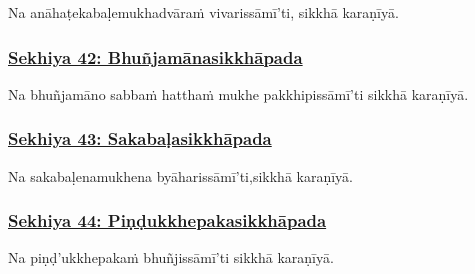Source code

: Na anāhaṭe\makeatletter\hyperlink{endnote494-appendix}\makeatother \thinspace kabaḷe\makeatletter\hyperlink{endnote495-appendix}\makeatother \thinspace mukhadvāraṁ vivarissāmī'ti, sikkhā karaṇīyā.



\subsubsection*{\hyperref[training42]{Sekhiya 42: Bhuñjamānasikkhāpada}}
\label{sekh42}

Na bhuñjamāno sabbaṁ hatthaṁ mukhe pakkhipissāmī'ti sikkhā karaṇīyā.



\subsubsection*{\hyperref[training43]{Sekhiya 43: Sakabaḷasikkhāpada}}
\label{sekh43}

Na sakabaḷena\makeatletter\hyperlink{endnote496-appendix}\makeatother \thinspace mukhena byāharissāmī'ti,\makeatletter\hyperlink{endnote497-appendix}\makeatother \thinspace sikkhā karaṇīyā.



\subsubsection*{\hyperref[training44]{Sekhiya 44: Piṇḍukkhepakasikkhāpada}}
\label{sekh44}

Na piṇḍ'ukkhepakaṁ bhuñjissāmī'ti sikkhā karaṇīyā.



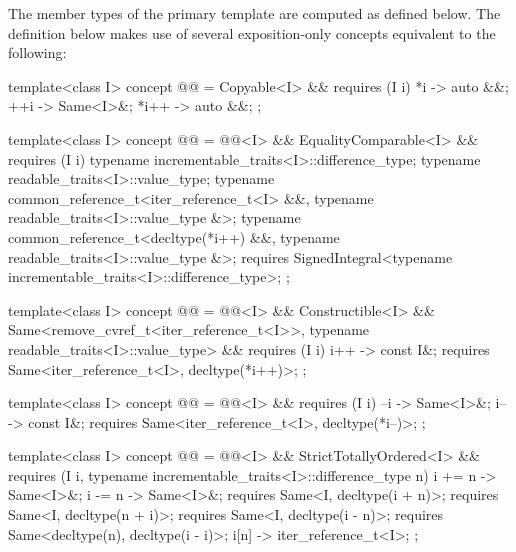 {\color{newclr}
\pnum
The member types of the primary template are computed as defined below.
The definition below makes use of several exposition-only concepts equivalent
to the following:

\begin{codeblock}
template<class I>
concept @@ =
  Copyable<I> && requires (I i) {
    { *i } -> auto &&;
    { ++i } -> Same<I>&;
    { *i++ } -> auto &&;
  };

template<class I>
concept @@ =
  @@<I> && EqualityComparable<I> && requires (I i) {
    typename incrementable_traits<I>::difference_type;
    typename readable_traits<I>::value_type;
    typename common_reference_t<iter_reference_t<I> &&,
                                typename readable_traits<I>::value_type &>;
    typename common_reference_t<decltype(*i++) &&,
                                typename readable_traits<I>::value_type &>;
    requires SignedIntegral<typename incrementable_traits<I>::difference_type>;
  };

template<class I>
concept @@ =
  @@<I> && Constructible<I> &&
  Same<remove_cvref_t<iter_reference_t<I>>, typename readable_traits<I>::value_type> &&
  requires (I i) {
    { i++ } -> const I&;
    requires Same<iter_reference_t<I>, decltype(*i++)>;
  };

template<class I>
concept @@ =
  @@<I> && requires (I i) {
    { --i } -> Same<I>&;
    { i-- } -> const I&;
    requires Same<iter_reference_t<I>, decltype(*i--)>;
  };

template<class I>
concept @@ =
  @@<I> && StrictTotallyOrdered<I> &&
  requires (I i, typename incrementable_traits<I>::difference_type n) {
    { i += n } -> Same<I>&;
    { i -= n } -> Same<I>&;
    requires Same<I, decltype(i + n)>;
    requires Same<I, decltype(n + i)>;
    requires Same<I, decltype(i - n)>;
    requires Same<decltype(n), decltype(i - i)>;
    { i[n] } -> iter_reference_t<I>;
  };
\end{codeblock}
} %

______________________________

ASSIGNED TASK ▸
Return each line above where the word "makeatother" shows up.

RESULT OF THIS EXERCISE ▸
: Na anāhaṭe\makeatletter\hyperlink{endnote494-appendix}\makeatother \thinspace kabaḷe\makeatletter\hyperlink{endnote495-appendix}\makeatother \thinspace mukhadvāraṁ vivarissāmī'ti, sikkhā karaṇīyā.
Na sakabaḷena\makeatletter\hyperlink{endnote496-appendix}\makeatother \thinspace mukhena byāharissāmī'ti,\makeatletter\hyperlink{endnote497-appendix}\makeatother \thinspace sikkhā karaṇīyā.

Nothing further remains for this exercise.